She's got half a head, and he's got half a head! Together, they
almost make up one interesting character
dir: Doug Liman
2021
Well, that was a waste of time, money and three books.
Chaos Walking is the name of the YA trilogy. I know this because I read the books with my daughter when she was at that pre-tween stage where childish stories were too childish for her and YA stuff was too grown up. We were big fans of Patrick Ness, whose other book A Monster Calls has also been adapted into a movie, far more successfully than this.
The first book of the Chaos Walking trilogy is called The Knife of Never Letting Go. The Knife of Never Letting Go is a far cooler title than Chaos Walking. The geniuses who squandered hundreds of millions on this, you get the feeling way pre-pandemic, had the highest of high hopes that this could become another massive YA franchise, along the lines of Hunger Games, Divergent and The Maze Runner.

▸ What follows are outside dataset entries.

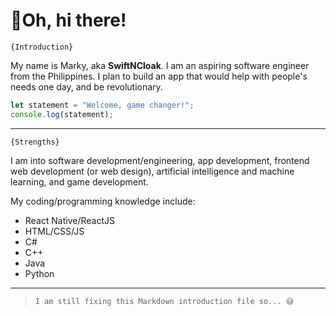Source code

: # 🎉Oh, hi there!

`{Introduction}`

My name is Marky, aka __SwiftNCloak__. I am an aspiring software engineer from the Philippines. I plan to build an app that would help with people's needs one day, and be revolutionary. 

```js
let statement = "Welcome, game changer!";
console.log(statement);
```

---

`{Strengths}`

I am into software development/engineering, app development, frontend web development (or web design), artificial intelligence and machine learning, and game development.

My coding/programming knowledge include:
- React Native/ReactJS
- HTML/CSS/JS
- C#
- C++
- Java
- Python

---

> `I am still fixing this Markdown introduction file so... 😅`
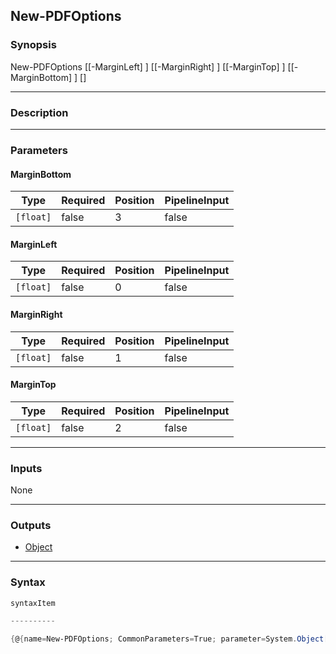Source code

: New-PDFOptions
--------------




### Synopsis

New-PDFOptions [[-MarginLeft] <float>] [[-MarginRight] <float>] [[-MarginTop] <float>] [[-MarginBottom] <float>] [<CommonParameters>]




---


### Description


---


### Parameters
#### **MarginBottom**




|Type     |Required|Position|PipelineInput|
|---------|--------|--------|-------------|
|`[float]`|false   |3       |false        |



#### **MarginLeft**




|Type     |Required|Position|PipelineInput|
|---------|--------|--------|-------------|
|`[float]`|false   |0       |false        |



#### **MarginRight**




|Type     |Required|Position|PipelineInput|
|---------|--------|--------|-------------|
|`[float]`|false   |1       |false        |



#### **MarginTop**




|Type     |Required|Position|PipelineInput|
|---------|--------|--------|-------------|
|`[float]`|false   |2       |false        |





---


### Inputs
None




---


### Outputs
* [Object](https://learn.microsoft.com/en-us/dotnet/api/System.Object)






---


### Syntax
```PowerShell
syntaxItem
```
```PowerShell
----------
```
```PowerShell
{@{name=New-PDFOptions; CommonParameters=True; parameter=System.Object[]}}
```
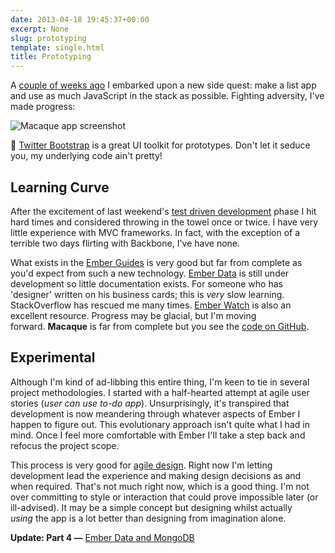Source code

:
 ```yaml
---
date: 2013-04-18 19:45:37+00:00
excerpt: None
slug: prototyping
template: single.html
title: Prototyping
---
```


A [couple of weeks ago](/2013/04/07/macaque-a-new-project/) I embarked upon a new side quest: make a list app and use as much JavaScript in the stack as possible. Fighting adversity, I've made progress:

![Macaque app screenshot](/images/2013/04/screenshot.png)


🤫 [Twitter Bootstrap](http://twitter.github.io/bootstrap/) is a great UI toolkit for prototypes. Don't let it seduce you, my underlying code ain't pretty!




## Learning Curve


After the excitement of last weekend's [test driven development](/2013/04/14/test-driven-development/) phase I hit hard times and considered throwing in the towel once or twice. I have very little experience with MVC frameworks. In fact, with the exception of a terrible two days flirting with Backbone, I've have none.

What exists in the [Ember Guides](http://emberjs.com/guides/) is very good but far from complete as you'd expect from such a new technology. [Ember Data](https://github.com/emberjs/data) is still under development so little documentation exists. For someone who has 'designer' written on his business cards; this is _very_ slow learning. StackOverflow has rescued me many times. [Ember Watch](http://emberwatch.com/) is also an excellent resource. Progress may be glacial, but I'm moving forward. **Macaque** is far from complete but you see the [code on GitHub](https://github.com/dbushell/Macaque).


## Experimental


Although I'm kind of ad-libbing this entire thing, I'm keen to tie in several project methodologies. I started with a half-hearted attempt at agile user stories (_user can use to-do app_). Unsurprisingly, it's transpired that development is now meandering through whatever aspects of Ember I happen to figure out. This evolutionary approach isn't quite what I had in mind. Once I feel more comfortable with Ember I'll take a step back and refocus the project scope.

This process is very good for [agile design](/2012/09/17/agile-website-design-and-development/). Right now I'm letting development lead the experience and making design decisions as and when required. That's not much right now, which is a good thing. I'm not over committing to style or interaction that could prove impossible later (or ill-advised). It may be a simple concept but designing whilst actually _using_ the app is a lot better than designing from imagination alone.

**Update: Part 4 —** [Ember Data and MongoDB](/2013/04/25/ember-data-and-mongodb/)
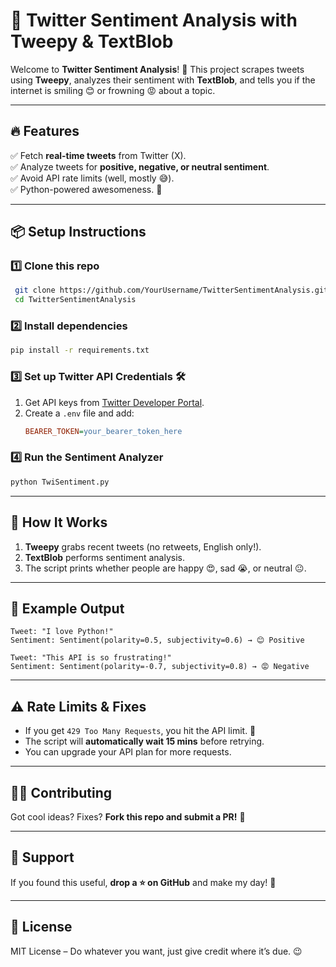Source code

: # 🤖 Twitter Sentiment Analysis with Tweepy & TextBlob

Welcome to **Twitter Sentiment Analysis**! 🚀 This project scrapes tweets using **Tweepy**, analyzes their sentiment with **TextBlob**, and tells you if the internet is smiling 😊 or frowning 😡 about a topic.

---

## 🔥 Features
✅ Fetch **real-time tweets** from Twitter (X).  
✅ Analyze tweets for **positive, negative, or neutral sentiment**.  
✅ Avoid API rate limits (well, mostly 😅).  
✅ Python-powered awesomeness. 🐍

---

## 📦 Setup Instructions

### 1️⃣ Clone this repo
```sh
 git clone https://github.com/YourUsername/TwitterSentimentAnalysis.git
 cd TwitterSentimentAnalysis
```

### 2️⃣ Install dependencies
```sh
pip install -r requirements.txt
```

### 3️⃣ Set up Twitter API Credentials 🛠️
1. Get API keys from [Twitter Developer Portal](https://developer.x.com/en/portal/product).
2. Create a `.env` file and add:
   ```ini
   BEARER_TOKEN=your_bearer_token_here
   ```

### 4️⃣ Run the Sentiment Analyzer
```sh
python TwiSentiment.py
```

---

## 🧠 How It Works
1. **Tweepy** grabs recent tweets (no retweets, English only!).
2. **TextBlob** performs sentiment analysis.
3. The script prints whether people are happy 😍, sad 😭, or neutral 😐.

---

## 🎯 Example Output
```
Tweet: "I love Python!"
Sentiment: Sentiment(polarity=0.5, subjectivity=0.6) → 😊 Positive

Tweet: "This API is so frustrating!"
Sentiment: Sentiment(polarity=-0.7, subjectivity=0.8) → 😡 Negative
```

---

## ⚠️ Rate Limits & Fixes
- If you get `429 Too Many Requests`, you hit the API limit. 🛑
- The script will **automatically wait 15 mins** before retrying.
- You can upgrade your API plan for more requests.

---

## 👨‍💻 Contributing
Got cool ideas? Fixes? **Fork this repo and submit a PR!** 🤝

---

## 💖 Support
If you found this useful, **drop a ⭐ on GitHub** and make my day! 🌟

---

## 📜 License
MIT License – Do whatever you want, just give credit where it’s due. 😉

Geez, talk about aiming low. In a lot of ways, because the books aren’t set on Earth, it’s the hardest sell of all of them, not only because it’s fairly serious science fiction, but because a lot of other elements involving toxic masculinity, genocidal misogyny, colonialism and religious fundamentalism.

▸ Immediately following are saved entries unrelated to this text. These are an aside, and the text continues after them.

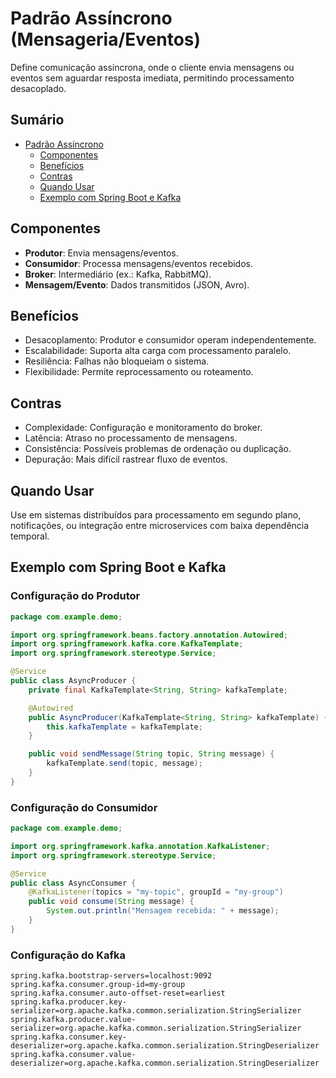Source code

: # Padrão Assíncrono (Mensageria/Eventos)

Define comunicação assíncrona, onde o cliente envia mensagens ou eventos sem aguardar resposta imediata, permitindo processamento desacoplado.

## Sumário

- [Padrão Assíncrono](#padrão-assíncrono)
  - [Componentes](#componentes)
  - [Benefícios](#benefícios)
  - [Contras](#contras)
  - [Quando Usar](#quando-usar)
  - [Exemplo com Spring Boot e Kafka](#exemplo-com-spring-boot-e-kafka)

## Componentes

- **Produtor**: Envia mensagens/eventos.
- **Consumidor**: Processa mensagens/eventos recebidos.
- **Broker**: Intermediário (ex.: Kafka, RabbitMQ).
- **Mensagem/Evento**: Dados transmitidos (JSON, Avro).

## Benefícios

- Desacoplamento: Produtor e consumidor operam independentemente.
- Escalabilidade: Suporta alta carga com processamento paralelo.
- Resiliência: Falhas não bloqueiam o sistema.
- Flexibilidade: Permite reprocessamento ou roteamento.

## Contras

- Complexidade: Configuração e monitoramento do broker.
- Latência: Atraso no processamento de mensagens.
- Consistência: Possíveis problemas de ordenação ou duplicação.
- Depuração: Mais difícil rastrear fluxo de eventos.

## Quando Usar

Use em sistemas distribuídos para processamento em segundo plano, notificações, ou integração entre microservices com baixa dependência temporal.

## Exemplo com Spring Boot e Kafka

### Configuração do Produtor

```java
package com.example.demo;

import org.springframework.beans.factory.annotation.Autowired;
import org.springframework.kafka.core.KafkaTemplate;
import org.springframework.stereotype.Service;

@Service
public class AsyncProducer {
    private final KafkaTemplate<String, String> kafkaTemplate;

    @Autowired
    public AsyncProducer(KafkaTemplate<String, String> kafkaTemplate) {
        this.kafkaTemplate = kafkaTemplate;
    }

    public void sendMessage(String topic, String message) {
        kafkaTemplate.send(topic, message);
    }
}
```

### Configuração do Consumidor

```java
package com.example.demo;

import org.springframework.kafka.annotation.KafkaListener;
import org.springframework.stereotype.Service;

@Service
public class AsyncConsumer {
    @KafkaListener(topics = "my-topic", groupId = "my-group")
    public void consume(String message) {
        System.out.println("Mensagem recebida: " + message);
    }
}
```

### Configuração do Kafka

```properties
spring.kafka.bootstrap-servers=localhost:9092
spring.kafka.consumer.group-id=my-group
spring.kafka.consumer.auto-offset-reset=earliest
spring.kafka.producer.key-serializer=org.apache.kafka.common.serialization.StringSerializer
spring.kafka.producer.value-serializer=org.apache.kafka.common.serialization.StringSerializer
spring.kafka.consumer.key-deserializer=org.apache.kafka.common.serialization.StringDeserializer
spring.kafka.consumer.value-deserializer=org.apache.kafka.common.serialization.StringDeserializer
```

You can really see how they started out, and how they murdered the story by deciding to cut their losses and run. It reminds me of when Peter Jackson went to the despicable Weinstein brothers, and said “give me money to make the Lord of the Rings trilogy”, and they said “Sure, but it has to be one movie.” Well, those movies turned out okay, and half the Weinsteins are in jail forever, and the other half shouldn’t be allowed to ever produce a movie again, so I think the message is: Stop enabling sadistic monsters, and don’t turn trilogies into single movies.
It probably was never going to work, though for much of this movie, I watched it thinking, hm, they haven’t fucked it up too much yet. But then it also seemed deeply wrong to have Tom Holland playing the lead character, since Todd Hewitt is meant to be quite young, like 13 I think at the beginning of the saga.

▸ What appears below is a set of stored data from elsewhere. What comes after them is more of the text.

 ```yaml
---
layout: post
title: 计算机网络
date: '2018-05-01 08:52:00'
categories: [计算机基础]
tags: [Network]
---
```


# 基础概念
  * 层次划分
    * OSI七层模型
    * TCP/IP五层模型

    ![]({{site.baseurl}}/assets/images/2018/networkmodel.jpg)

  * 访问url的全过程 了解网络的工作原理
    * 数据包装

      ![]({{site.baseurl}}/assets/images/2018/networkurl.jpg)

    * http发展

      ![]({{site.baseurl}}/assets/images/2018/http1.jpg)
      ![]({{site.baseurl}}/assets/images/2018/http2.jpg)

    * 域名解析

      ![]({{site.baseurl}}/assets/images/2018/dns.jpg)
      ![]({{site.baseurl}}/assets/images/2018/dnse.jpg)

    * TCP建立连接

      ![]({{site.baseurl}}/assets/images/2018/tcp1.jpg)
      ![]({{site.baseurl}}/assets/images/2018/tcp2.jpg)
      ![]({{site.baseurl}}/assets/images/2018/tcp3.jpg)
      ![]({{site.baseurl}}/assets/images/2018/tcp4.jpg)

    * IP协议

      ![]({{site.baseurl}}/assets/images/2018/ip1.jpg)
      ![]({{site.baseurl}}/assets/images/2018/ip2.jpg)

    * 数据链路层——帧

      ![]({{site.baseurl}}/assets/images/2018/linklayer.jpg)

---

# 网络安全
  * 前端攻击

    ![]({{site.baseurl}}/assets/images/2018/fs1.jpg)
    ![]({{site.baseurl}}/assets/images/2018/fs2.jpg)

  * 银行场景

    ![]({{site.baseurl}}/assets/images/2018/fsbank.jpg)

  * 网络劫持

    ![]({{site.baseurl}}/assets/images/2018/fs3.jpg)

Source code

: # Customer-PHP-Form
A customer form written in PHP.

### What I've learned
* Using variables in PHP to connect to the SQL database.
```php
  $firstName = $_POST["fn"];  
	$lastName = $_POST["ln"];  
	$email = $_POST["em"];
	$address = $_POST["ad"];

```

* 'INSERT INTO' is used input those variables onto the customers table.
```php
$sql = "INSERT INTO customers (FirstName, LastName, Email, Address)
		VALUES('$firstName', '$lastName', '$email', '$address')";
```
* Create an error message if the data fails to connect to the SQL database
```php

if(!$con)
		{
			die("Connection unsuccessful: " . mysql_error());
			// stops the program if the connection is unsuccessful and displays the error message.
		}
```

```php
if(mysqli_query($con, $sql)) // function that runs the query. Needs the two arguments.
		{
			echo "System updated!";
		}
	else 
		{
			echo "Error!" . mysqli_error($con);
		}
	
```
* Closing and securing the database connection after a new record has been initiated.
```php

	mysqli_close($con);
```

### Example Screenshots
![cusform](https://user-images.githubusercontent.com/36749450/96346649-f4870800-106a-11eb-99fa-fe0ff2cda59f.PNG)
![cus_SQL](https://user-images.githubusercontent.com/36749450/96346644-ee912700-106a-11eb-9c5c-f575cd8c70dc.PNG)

I guess Holland playing a teenager in Spider-Man movies was acceptable way back then, but he’s 24 now, and doesn’t really look 13.
It is really obvious to me that the movie was made a certain way at first, and then they decided to discard everything that was meant to broaden the story, and set it up for the next chapter, and just cap it off right here, because the last part of the movie is clearly studio-mandated reshoots. As such, whatever it sets up ends up being wasted entirely.
Todd is meant to be the only boy in this town, born just after something that happened that resulted in the deaths of all the women. This town is not on Earth. It is on another planet, with a couple of suns, and the day never seems to end. Also, everyone who walks around has their thoughts being broadcast. In the book this was characterised as sound, hence the term Noise to describe it: all the men’s thoughts being broadcast all the time, audible to anyone around them. The film, being a visual medium, they decided to depict Noise visually, as in, for our benefit, men’s Noise is images, wispy thoughts made into images that sometimes float around their heads.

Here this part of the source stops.